Die Landräte genehmigten sie Baselbieter Staatsrechnung 2020 am Donnerstag. (Bild: Keystone)
Baselland

Defizitäre Staatsrechnung vom Landrat genehmigt

Das Baselbieter Parlament hat am Donnerstag die von der Pandemie geprägte Jahresrechnung 2020 mit 75 Stimmen bei nur einer Gegenstimme genehmigt.

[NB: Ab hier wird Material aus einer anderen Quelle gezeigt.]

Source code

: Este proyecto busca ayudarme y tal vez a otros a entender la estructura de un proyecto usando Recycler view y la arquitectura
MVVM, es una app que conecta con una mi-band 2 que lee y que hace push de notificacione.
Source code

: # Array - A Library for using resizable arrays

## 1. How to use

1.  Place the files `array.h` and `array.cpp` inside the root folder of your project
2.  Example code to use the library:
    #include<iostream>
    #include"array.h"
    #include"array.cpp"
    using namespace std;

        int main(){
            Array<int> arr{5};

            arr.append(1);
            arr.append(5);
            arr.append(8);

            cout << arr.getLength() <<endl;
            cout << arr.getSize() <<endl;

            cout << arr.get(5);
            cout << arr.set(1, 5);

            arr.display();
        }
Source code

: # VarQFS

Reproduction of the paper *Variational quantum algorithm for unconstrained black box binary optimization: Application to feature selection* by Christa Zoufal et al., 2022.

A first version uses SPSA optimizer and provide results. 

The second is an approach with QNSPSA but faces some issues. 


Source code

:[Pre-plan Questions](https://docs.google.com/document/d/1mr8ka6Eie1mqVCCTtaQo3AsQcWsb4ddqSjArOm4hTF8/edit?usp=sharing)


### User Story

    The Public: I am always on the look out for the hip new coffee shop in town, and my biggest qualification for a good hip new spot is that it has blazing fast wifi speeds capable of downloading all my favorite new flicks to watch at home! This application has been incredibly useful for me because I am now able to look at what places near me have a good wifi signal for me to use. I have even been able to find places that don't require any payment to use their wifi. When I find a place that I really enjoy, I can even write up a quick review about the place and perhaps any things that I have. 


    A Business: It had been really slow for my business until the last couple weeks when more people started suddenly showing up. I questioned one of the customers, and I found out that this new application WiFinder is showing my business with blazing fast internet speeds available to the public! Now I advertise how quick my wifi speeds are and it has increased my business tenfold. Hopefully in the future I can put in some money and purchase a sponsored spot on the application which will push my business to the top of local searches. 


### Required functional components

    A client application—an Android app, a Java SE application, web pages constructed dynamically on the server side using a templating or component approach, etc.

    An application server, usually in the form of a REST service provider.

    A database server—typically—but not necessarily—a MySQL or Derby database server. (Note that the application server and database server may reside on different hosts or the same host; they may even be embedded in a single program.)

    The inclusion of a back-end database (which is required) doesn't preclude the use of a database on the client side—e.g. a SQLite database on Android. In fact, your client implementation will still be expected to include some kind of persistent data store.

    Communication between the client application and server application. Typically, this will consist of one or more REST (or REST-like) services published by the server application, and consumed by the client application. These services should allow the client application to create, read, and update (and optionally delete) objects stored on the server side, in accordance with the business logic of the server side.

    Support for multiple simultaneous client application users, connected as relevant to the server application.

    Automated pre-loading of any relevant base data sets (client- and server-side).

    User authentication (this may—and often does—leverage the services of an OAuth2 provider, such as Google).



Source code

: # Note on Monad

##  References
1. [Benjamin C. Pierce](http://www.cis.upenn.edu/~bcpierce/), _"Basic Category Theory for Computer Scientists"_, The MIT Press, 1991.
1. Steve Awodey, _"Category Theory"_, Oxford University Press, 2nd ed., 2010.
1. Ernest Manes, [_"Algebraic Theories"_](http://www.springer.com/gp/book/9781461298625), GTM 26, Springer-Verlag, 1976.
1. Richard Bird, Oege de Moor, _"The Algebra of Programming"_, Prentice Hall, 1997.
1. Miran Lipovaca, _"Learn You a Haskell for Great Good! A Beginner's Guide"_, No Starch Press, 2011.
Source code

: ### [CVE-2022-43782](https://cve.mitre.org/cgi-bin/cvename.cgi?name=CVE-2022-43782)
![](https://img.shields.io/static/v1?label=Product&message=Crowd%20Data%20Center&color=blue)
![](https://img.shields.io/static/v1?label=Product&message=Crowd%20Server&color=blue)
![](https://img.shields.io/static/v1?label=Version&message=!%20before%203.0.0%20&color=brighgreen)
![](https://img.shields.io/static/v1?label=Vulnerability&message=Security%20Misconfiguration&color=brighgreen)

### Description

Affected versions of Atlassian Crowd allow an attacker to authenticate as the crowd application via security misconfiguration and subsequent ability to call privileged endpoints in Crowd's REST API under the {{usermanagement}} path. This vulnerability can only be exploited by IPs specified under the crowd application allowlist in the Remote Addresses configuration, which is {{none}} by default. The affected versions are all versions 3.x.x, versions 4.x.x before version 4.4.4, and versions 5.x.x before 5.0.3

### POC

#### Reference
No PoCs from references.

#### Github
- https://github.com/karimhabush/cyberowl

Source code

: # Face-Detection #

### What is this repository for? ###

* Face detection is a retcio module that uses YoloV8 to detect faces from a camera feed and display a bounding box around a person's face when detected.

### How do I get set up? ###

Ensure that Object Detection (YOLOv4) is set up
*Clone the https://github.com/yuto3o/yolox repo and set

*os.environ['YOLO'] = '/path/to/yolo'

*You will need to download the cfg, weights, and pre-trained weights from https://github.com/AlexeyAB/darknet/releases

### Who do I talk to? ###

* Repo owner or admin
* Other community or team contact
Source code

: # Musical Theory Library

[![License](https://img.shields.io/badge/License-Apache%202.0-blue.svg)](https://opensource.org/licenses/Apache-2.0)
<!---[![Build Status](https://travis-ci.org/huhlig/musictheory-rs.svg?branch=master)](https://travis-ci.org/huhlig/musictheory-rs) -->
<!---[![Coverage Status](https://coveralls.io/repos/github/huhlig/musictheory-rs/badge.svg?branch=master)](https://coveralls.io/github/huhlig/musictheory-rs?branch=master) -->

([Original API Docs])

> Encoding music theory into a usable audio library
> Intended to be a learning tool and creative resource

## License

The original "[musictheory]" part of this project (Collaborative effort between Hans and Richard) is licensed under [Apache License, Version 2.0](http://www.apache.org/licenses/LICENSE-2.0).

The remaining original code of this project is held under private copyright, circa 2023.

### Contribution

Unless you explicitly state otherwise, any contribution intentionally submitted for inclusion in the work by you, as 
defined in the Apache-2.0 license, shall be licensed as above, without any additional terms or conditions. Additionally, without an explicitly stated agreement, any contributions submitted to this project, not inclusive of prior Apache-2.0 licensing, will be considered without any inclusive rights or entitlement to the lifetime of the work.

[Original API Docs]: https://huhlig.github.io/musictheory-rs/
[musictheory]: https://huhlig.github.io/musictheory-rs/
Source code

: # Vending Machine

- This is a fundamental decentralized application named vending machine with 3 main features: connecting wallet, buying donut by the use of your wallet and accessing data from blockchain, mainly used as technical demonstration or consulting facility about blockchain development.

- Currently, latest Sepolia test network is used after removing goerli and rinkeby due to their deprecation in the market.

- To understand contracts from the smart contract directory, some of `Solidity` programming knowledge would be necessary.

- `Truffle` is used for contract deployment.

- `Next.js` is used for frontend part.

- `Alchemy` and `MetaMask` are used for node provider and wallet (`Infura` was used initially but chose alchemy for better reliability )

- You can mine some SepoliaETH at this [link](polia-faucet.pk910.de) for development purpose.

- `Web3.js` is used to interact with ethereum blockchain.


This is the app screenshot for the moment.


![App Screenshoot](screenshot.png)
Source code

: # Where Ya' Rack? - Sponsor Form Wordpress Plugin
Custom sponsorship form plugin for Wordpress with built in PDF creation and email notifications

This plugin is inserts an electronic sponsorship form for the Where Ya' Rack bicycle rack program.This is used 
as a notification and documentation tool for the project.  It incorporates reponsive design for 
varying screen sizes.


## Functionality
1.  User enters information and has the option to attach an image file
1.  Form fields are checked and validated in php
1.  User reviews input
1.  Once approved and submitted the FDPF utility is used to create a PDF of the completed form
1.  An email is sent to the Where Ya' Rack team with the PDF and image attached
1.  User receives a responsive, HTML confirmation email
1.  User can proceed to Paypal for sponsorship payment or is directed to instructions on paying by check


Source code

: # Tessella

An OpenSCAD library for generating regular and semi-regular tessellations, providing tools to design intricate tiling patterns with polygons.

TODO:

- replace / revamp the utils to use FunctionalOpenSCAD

Durchs Band hinweg wurde das Management der Regierung und der Verwaltung in der Corona-Krise gelobt. Die Corona-Pandemie hat in der Baselbieter Staatsrechnung 2020 des tiefe Spuren hinterlassen. Statt einem budgetierten Gewinn von 38,5 Millionen Franken resultierte in der Erfolgsrechnung ein Verlust von 52 Millionen Franken. So haben Zusatzausgaben und Ertragseinbussen in Zusammenhang mit den Covid-19-Massnahmen letztes Jahr die Baselbieter Staatskasse mit 160 Millionen Franken belastet.

Das Defizit war in der kurzen Eintretensdebatte des Parlaments kein grosses Thema. Vielmehr wurde von Links bis Rechts die Arbeit der Regierung und Verwaltung in der Covid-Krise gelobt. So habe die Regierung in der Pandemie rasch und unkompliziert gehandelt und die Wirtschaft rasch mit einer Soforthilfe unterstützt, sagte ein FDP-Sprecher.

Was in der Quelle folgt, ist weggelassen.